Calabre
Une péninsule à explorer
Une péninsule dans la péninsule, entre la mer Tyrrhénienne et la mer Ionienne, tournée vers l’ouest et l’est, vers l’espace méditerranéen. À l’intérieur, des montagnes hautes et escarpées, des forêts, des traditions anciennes et mystérieuses.
Les côtes, d’un côté comme de l’autre, offrent des paysages enchanteurs et des noms de contes de fées : la Côte des Dieux, la Côte des Cèdres, la Côte Violette. Mais les régions intérieures réservent de nombreuses surprises, comme le monde féerique du Pollino, les paysages nord-européens de la Sila, les villages abandonnés de l’Aspromonte et les communautés grecques et albanaises.

Entre mer et montagnes
Une nature particulière à découvrir à chaque pas
La Calabre est peu connue du grand public, et ses zones intérieures le sont encore moins, bien qu’elles commencent à seulement quelques kilomètres de la côte, puisque les montagnes de l’Apennin s’élèvent souvent abruptement depuis la mer.

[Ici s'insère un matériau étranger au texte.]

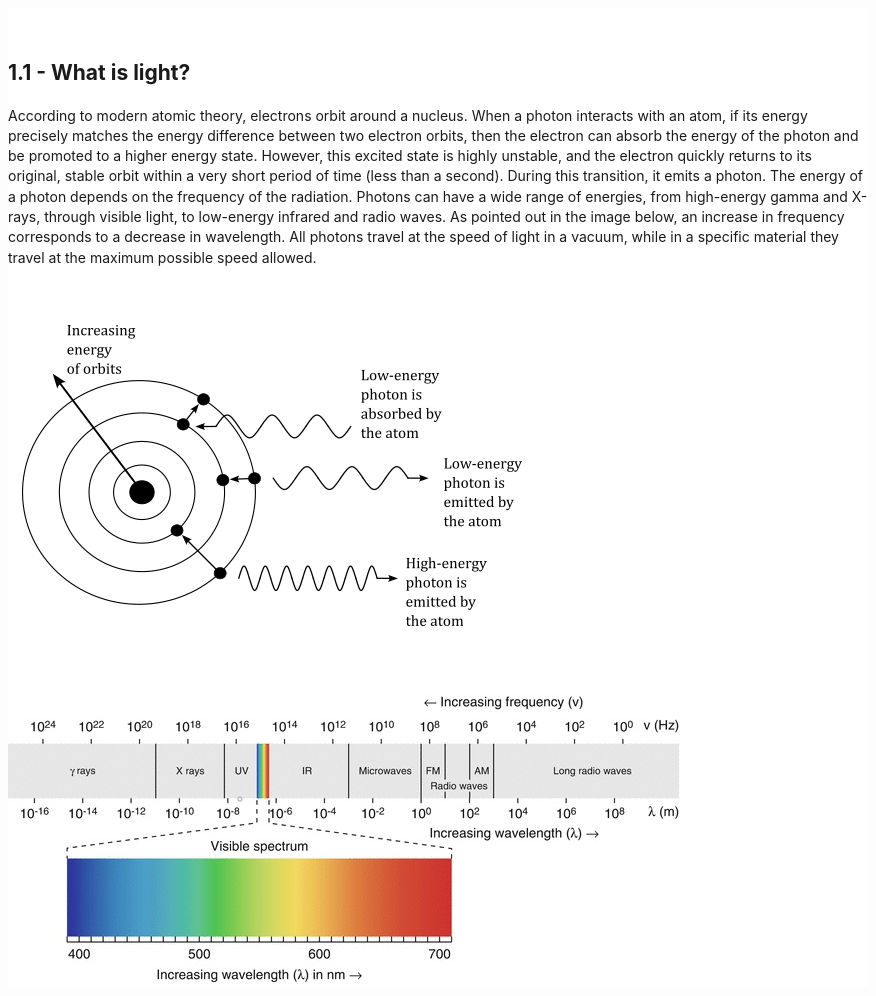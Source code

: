 <br>

## 1.1 - What is light?

According to modern atomic theory, electrons orbit around a nucleus. When a photon interacts with an atom, if its energy precisely matches the energy difference between two electron orbits, then the electron can absorb the energy of the photon and be promoted to a higher energy state. However, this excited state is highly unstable, and the electron quickly returns to its original, stable orbit within a very short period of time (less than a second). During this transition, it emits a photon. The energy of a photon depends on the frequency of the radiation. Photons can have a wide range of energies, from high-energy gamma and X-rays, through visible light, to low-energy infrared and radio waves. As pointed out in the image below, an increase in frequency corresponds to a decrease in wavelength. All photons travel at the speed of light in a vacuum, while in a specific material they travel at the maximum possible speed allowed.

<br>

![Image](images/01/H/atom.png)

<br>

![Image](images/01/H/em-spectrum.png)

C’est justement pour cela que le voyageur qui parcourt cette région longue et étroite en revient avec des impressions durables et surprenantes.
Une région montagneuse qui compte quatre parcs extraordinaires (Aspromonte, Serre, Sila et Pollino) ainsi que d’innombrables villages perchés sur des collines et montagnes, souvent dotés de châteaux et de forteresses austères, restés si isolés au fil des siècles qu’ils ont favorisé le développement de dialectes variés et la conservation de langues anciennes, comme le gréco-calabrais (issu du grec hellénistique parlé dans toute la région) ou l’albanais médiéval (apporté par des populations albanaises au XVe siècle).

Accueil authentique
Caractère hospitalier et produits authentiques : une combinaison parfaite
La civilisation grecque en Calabre a donné naissance à l’une des périodes les plus prospères, attestée par les nombreux et précieux objets conservés au Musée national de Reggio de Calabre, mais elle a aussi forgé le caractère hospitalier des habitants, toujours aimables et prêts à accueillir le voyageur. Le sens traditionnel de l’hospitalité atteint son apogée autour de la table, où le Calabrais partage généreusement ses charcuteries piquantes faites maison, son vin corsé et puissant, mais aussi le poisson parfumé aux agrumes et les nombreux desserts typiques qui témoignent aussi des influences de la voisine Sicile.
Et comment ne pas mentionner les produits agricoles typiques comme l’oignon de Tropea, la bergamote, la réglisse, la truffe de Pizzo et le mythique piment rouge ? On peut affirmer que la Calabre est un monde qui conserve encore une âme rurale intacte, non affectée par le tourisme de masse, et qu’il faut découvrir pleinement.